= Symphony No. 21 (Weinberg) =

Symphony by Mieczysław Weinberg

The Symphony No. 21, Opus 152, subtitled Kaddish, was composed by Mieczysław Weinberg in 1991. It was the last full-orchestral symphony that Weinberg completed (he died in 1996, leaving his 22nd symphony unorchestrated). The work is dedicated to the Warsaw Ghetto's Holocaust victims. It has a quotation from Frederyk Chopins Ballade in G minor, and also features klezmer music and a violin solo, referring to the composers father, a violinist.

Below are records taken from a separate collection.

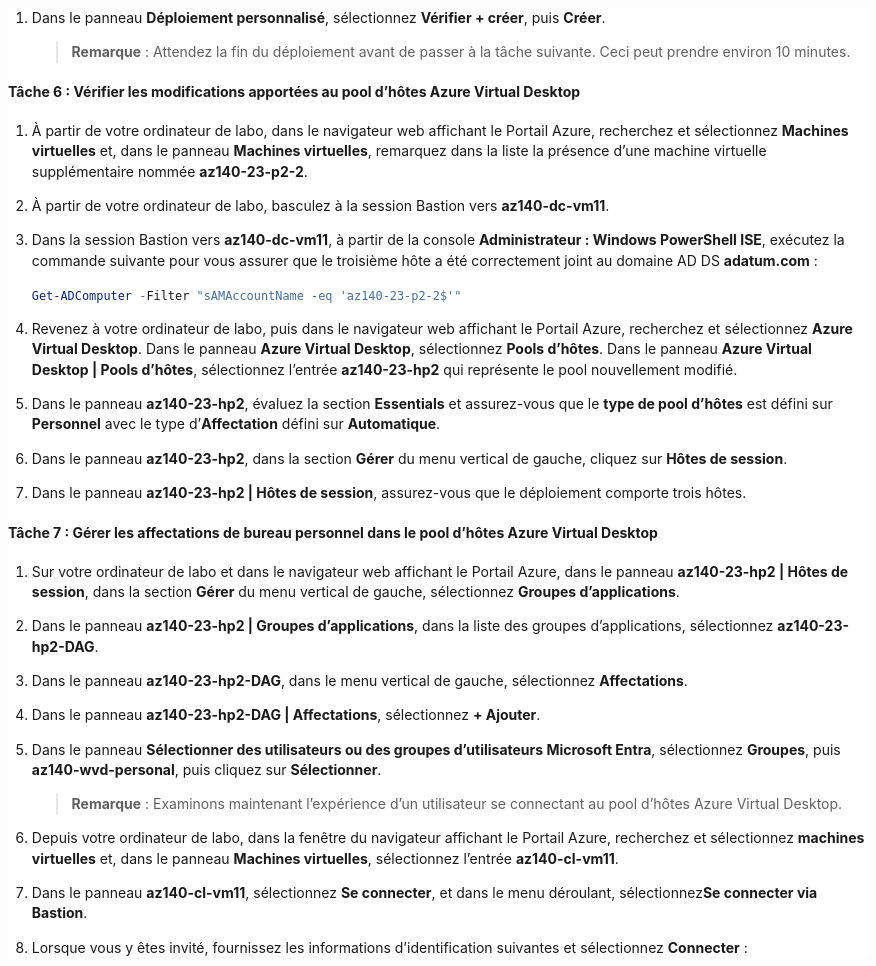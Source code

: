 1. Dans le panneau **Déploiement personnalisé**, sélectionnez **Vérifier + créer**, puis **Créer**.

   > **Remarque** : Attendez la fin du déploiement avant de passer à la tâche suivante. Ceci peut prendre environ 10 minutes.

#### Tâche 6 : Vérifier les modifications apportées au pool d’hôtes Azure Virtual Desktop

1. À partir de votre ordinateur de labo, dans le navigateur web affichant le Portail Azure, recherchez et sélectionnez **Machines virtuelles** et, dans le panneau **Machines virtuelles**, remarquez dans la liste la présence d’une machine virtuelle supplémentaire nommée **az140-23-p2-2**.
1. À partir de votre ordinateur de labo, basculez à la session Bastion vers **az140-dc-vm11**. 
1. Dans la session Bastion vers **az140-dc-vm11**, à partir de la console **Administrateur : Windows PowerShell ISE**, exécutez la commande suivante pour vous assurer que le troisième hôte a été correctement joint au domaine AD DS **adatum.com** :

   ```powershell
   Get-ADComputer -Filter "sAMAccountName -eq 'az140-23-p2-2$'"
   ```
1. Revenez à votre ordinateur de labo, puis dans le navigateur web affichant le Portail Azure, recherchez et sélectionnez **Azure Virtual Desktop**. Dans le panneau **Azure Virtual Desktop**, sélectionnez **Pools d’hôtes**. Dans le panneau **Azure Virtual Desktop \| Pools d’hôtes**, sélectionnez l’entrée **az140-23-hp2** qui représente le pool nouvellement modifié.
1. Dans le panneau **az140-23-hp2**, évaluez la section **Essentials** et assurez-vous que le **type de pool d’hôtes** est défini sur **Personnel** avec le type d’**Affectation** défini sur **Automatique**.
1. Dans le panneau **az140-23-hp2**, dans la section **Gérer** du menu vertical de gauche, cliquez sur **Hôtes de session**. 
1. Dans le panneau **az140-23-hp2 \| Hôtes de session**, assurez-vous que le déploiement comporte trois hôtes. 

#### Tâche 7 : Gérer les affectations de bureau personnel dans le pool d’hôtes Azure Virtual Desktop

1. Sur votre ordinateur de labo et dans le navigateur web affichant le Portail Azure, dans le panneau **az140-23-hp2 \| Hôtes de session**, dans la section **Gérer** du menu vertical de gauche, sélectionnez **Groupes d’applications**. 
1. Dans le panneau **az140-23-hp2 \| Groupes d’applications**, dans la liste des groupes d’applications, sélectionnez **az140-23-hp2-DAG**.
1. Dans le panneau **az140-23-hp2-DAG**, dans le menu vertical de gauche, sélectionnez **Affectations**. 
1. Dans le panneau **az140-23-hp2-DAG \| Affectations**, sélectionnez **+ Ajouter**.
1. Dans le panneau **Sélectionner des utilisateurs ou des groupes d’utilisateurs Microsoft Entra**, sélectionnez **Groupes**, puis **az140-wvd-personal**, puis cliquez sur **Sélectionner**.

   > **Remarque** : Examinons maintenant l’expérience d’un utilisateur se connectant au pool d’hôtes Azure Virtual Desktop.

1. Depuis votre ordinateur de labo, dans la fenêtre du navigateur affichant le Portail Azure, recherchez et sélectionnez **machines virtuelles** et, dans le panneau **Machines virtuelles**, sélectionnez l’entrée **az140-cl-vm11**.
1. Dans le panneau **az140-cl-vm11**, sélectionnez **Se connecter**, et dans le menu déroulant, sélectionnez**Se connecter via Bastion**.
1. Lorsque vous y êtes invité, fournissez les informations d’identification suivantes et sélectionnez **Connecter** :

Almost all of his family perished in the ghetto.

The symphony is a single-movement work in six sections:

1. Largo (This section quotes from Chopin's Ballade No. 1.)
2. Allegro molto
3. Largo
4. Presto
5. Andantino
6. Lento (This section introduces a soprano singing a wordless requiem.)

The symphony is scored for the following forces: 3 flutes, 3 oboes, 3 clarinets, 2 saxophones, 3 bassoons, 6 horns, 4 trumpets, 4 trombones, tuba, timpani, 4 percussionists (2 triangles, 2 woodblocks, whip, ratchet, tambourine, snare drum, bass drum, cymbals, tam-tam, low bell in C), harp, piano (doubling celesta), harmonium, soprano singer and strings.

The symphony was first recorded in 2014, by the Siberian Symphony Orchestra (conducted by Dmitry Vasilyev) on the Toccata Classics label. The Symphony has also been recorded in 2019 by the City of Birmingham Symphony Orchestra and Kremerata Baltica conducted by Mirga Gražinytė-Tyla on Deutsche Grammophon.